I walked lazily through the bathroom door and made to offer my Salah, I had slept so much trying to run away from my worries that I hadn't even said my Asr salah.

By the time I was done praying Asr, it was time for Maghrib too so I did that at once and carried my legs ahead for dinner.

"Salamualaykum" I greeted everyone already seated at the table with a smile and as usual avoided his  face.

"Alma an-ty, your eyes looks pwuffy... you cried? Leena raised her brows at me and I lifted mine to her.

"No dear, just a bit tired" I muttered and met his gaze next while my heart started the familiar series of rhythm in its ribcage.

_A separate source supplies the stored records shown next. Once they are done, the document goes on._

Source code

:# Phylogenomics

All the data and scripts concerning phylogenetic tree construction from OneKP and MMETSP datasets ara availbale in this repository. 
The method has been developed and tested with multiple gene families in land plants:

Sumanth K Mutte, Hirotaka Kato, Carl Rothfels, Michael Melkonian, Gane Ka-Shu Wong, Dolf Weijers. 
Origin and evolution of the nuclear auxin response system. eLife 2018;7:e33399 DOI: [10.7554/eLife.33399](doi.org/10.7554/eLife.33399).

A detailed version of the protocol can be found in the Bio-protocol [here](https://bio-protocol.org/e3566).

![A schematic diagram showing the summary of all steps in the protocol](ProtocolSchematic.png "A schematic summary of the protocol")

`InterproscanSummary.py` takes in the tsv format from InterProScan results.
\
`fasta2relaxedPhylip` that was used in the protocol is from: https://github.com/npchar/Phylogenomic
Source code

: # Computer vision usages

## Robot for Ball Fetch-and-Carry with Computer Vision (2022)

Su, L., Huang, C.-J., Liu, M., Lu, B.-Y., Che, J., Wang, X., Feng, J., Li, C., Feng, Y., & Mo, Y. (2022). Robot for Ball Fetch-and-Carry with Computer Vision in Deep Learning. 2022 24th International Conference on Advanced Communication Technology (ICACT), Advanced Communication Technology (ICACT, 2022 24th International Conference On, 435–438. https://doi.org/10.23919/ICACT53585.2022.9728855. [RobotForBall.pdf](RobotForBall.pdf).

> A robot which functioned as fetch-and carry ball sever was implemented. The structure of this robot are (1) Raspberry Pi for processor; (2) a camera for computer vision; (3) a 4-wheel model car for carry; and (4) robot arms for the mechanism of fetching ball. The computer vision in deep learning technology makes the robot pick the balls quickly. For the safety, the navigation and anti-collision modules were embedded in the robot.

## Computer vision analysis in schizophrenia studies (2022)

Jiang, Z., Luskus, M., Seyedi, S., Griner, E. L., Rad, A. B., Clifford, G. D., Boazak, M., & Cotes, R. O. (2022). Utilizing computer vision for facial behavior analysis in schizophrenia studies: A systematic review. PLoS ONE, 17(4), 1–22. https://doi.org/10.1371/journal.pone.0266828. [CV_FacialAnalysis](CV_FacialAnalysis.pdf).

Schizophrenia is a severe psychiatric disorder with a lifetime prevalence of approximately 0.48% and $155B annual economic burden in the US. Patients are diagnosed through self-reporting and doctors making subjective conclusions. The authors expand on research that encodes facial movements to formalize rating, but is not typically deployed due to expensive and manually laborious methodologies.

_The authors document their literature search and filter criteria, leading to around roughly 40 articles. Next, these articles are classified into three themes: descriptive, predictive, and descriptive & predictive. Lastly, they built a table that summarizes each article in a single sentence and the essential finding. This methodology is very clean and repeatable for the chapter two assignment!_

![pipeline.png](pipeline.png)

"Oww sovwy" her soft voice pierced my ears and I nodded at her.

"Thank you sweetie. Now eat your food" I ruffled her hair, she was seated beside me, and gestured to her plate.

I averted my gaze from him and as I looked up again, his eyes were still fixed on me and if not for the tired look and traces of sleep still welled up in my eyes, I would have clearly seen the look of worry couple with guilt that rested on his face.

Natasha helped me with the dish and with uneasiness, I rushed through my food and in no time, I was out of the dinning room, to the living room and up the stairs at once.

"Alma" His voice came up through the hallway and I could vividly recognise that he was the one after all,

Who could call my name so much softness and tenderness and in that mannerism.

"Alma wait!" He was louder this time as soon I hurried on my tracks and it sounded more of a command at which I had no choice but to stop.

"What is all these Alma?" his first question straight up, he was definitely upset with the behaviour I had put up lately

"Because I mentioned my feelings towards you, all you could do was avoid me?" Another question

"Save me of humiliation Alma, Am I not worth loving you?" And yet another question with yet another silence from me

"Is all you can do ignore me like this?" My back turned at him

"Alma speak up?" I was speechless

"Seriously Alma, this thing isn't as difficult as you're making it look. You left me on the knife edge like this... I... I don't even know what you think about me... I don't know if I'm the only one in this... Your silence is killing me... I can't seem to figure out anything... Its been four days now, will it keep going on like this?!" He rasped and if my auditory organ was working perfectly I could tell he was almost sobbing.

"Alma if this keeps going on then I might just die!" He finally yelled and broke down and at that statement, I was unaware... or so I thought... of the energy in me that made me turn swiftly and screamed "NO!"

"Don't ever say that you're going to die to my hearing ever again" I mouthed firmly and let out a deep breath I didn't even realize I've been holding.

Yeah this thing wasn't as difficult as I was making it look, but it's a life time decision, I had to be skeptical about it.